There are many ways that fast fashion companies have tried to make their offerings less damaging to the environment, for example, by introducing sustainable lines and segments and trying to address labour and pay issues and recently they have also tried to encourage customers to recycle, up-cycle and reuse but this is really just dealing with the issue at a relatively superficial level.
IRL Sustainability
We talk about sustainable fashion as the opposite of fast fashion - essentially, non fast fashion. And sustainable fashion has so many elements. Emerging brands and existing brands, whether high street or luxury, have tackled sustainability in different ways.
Some brands have focused on sourcing and using more sustainable materials, for example. This in itself can be controversial because, for example, some natural fabrics such as organic cotton, which are sometimes described as sustainable, for instance, are not necessarily less damaging in terms of environmental impact.
Sustainable materials can also mean using recycled materials such as recycled polyester. Although the material itself isn't natural it does address the issue of waste (and what to do with it and not creating more) and plays into a more circular economic model. Other ways to approach sustainability through fabrication is to use biodegradable materials as well as eco fabrics, such as bamboo.
However, none of these have really tackled the full impact and the root of the issue which is that simply we manufacture far too much and this in itself takes its toll on the environment.
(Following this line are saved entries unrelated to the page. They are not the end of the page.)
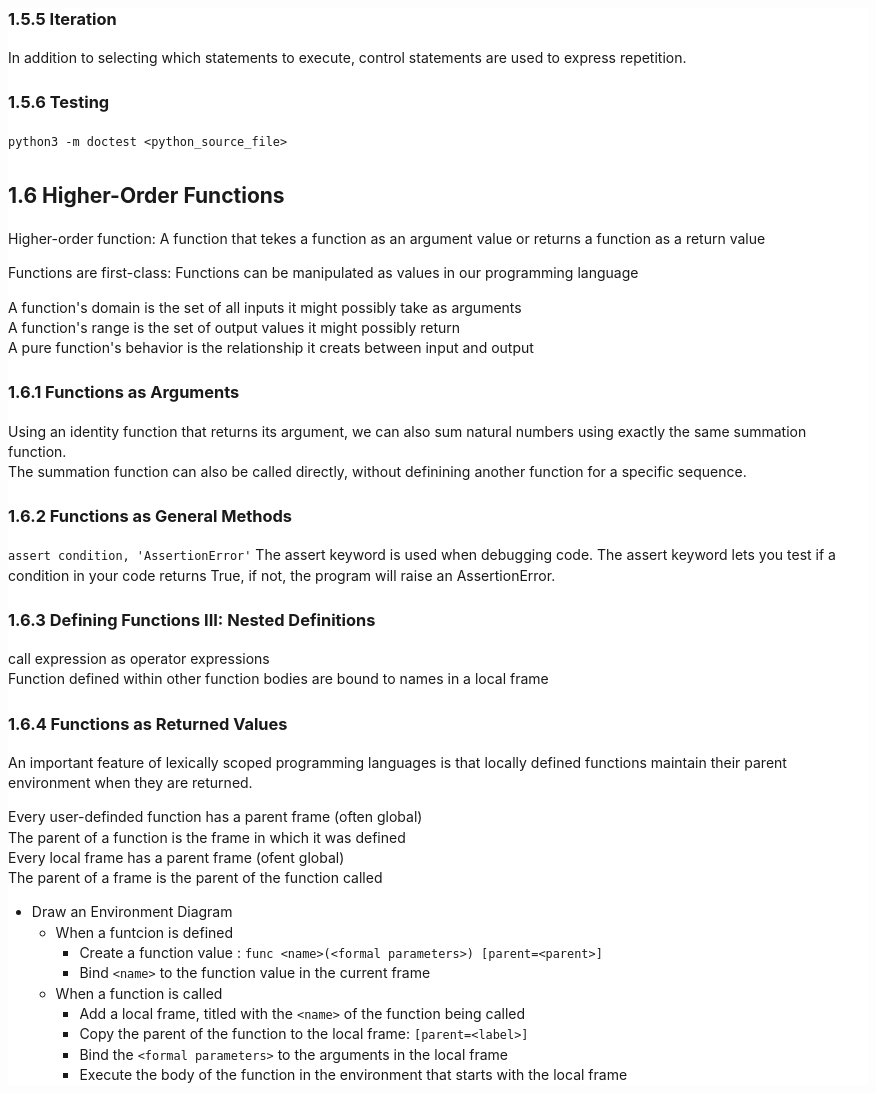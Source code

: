
### 1.5.5 Iteration
In addition to selecting which statements to execute, control statements are used to express repetition. 

### 1.5.6 Testing
`python3 -m doctest <python_source_file>`

## 1.6 Higher-Order Functions
Higher-order function: A function that tekes a function as an argument value or returns a function as a return value  

Functions are first-class: Functions can be manipulated as values in our programming language  

A function's domain is the set of all inputs it might possibly take as arguments  
A function's range is the set of output values it might possibly return  
A pure function's behavior is the relationship it creats between input and output  

### 1.6.1 Functions as Arguments
Using an identity function that returns its argument, we can also sum natural numbers using exactly the same summation function.  
The summation function can also be called directly, without definining another function for a specific sequence.  

### 1.6.2 Functions as General Methods
`assert condition, 'AssertionError'`
The assert keyword is used when debugging code.
The assert keyword lets you test if a condition in your code returns True, if not, the program will raise an AssertionError.

### 1.6.3 Defining Functions III: Nested Definitions
call expression as operator expressions  
Function defined within other function bodies are bound to names in a local frame  

### 1.6.4 Functions as Returned Values
An important feature of lexically scoped programming languages is that locally defined functions maintain their parent environment when they are returned.  

Every user-definded function has a parent frame (often global)  
The parent of a function is the frame in which it was defined  
Every local frame has a parent frame (ofent global)  
The parent of a frame is the parent of the function called  

- Draw an Environment Diagram
  - When a funtcion is defined
    - Create a function value : `func <name>(<formal parameters>) [parent=<parent>]`
    - Bind `<name>` to the function value in the current frame
  - When a function is called
    - Add a local frame, titled with the `<name>` of the function being called
    - Copy the parent of the function to the local frame: `[parent=<label>]`
    - Bind the `<formal parameters>` to the arguments in the local frame
    - Execute the body of the function in the environment that starts with the local frame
Of course all these efforts are helpful because we will always need clothes, but until we address the demand for more and newer in a realistic way we cannot really tackle the core of the issue.
Digital Fashion
Digital fashion, is one way, among other ways, that we at MERCURY DASHA, approach the issue of sustainability.
Rather than looking at ways of reducing the impact of physical fashion in the real world, we seek to create alternative fashion options: digital clothing and nft fashion, to be worn on social media (where so many of us 'live in 'real life' anyway) and also in digital space, such as video games and the emerging metaverse.
As digital fashion is still emerging but is quickly growing traction, we can now see the possibilities for it in all sorts of ways.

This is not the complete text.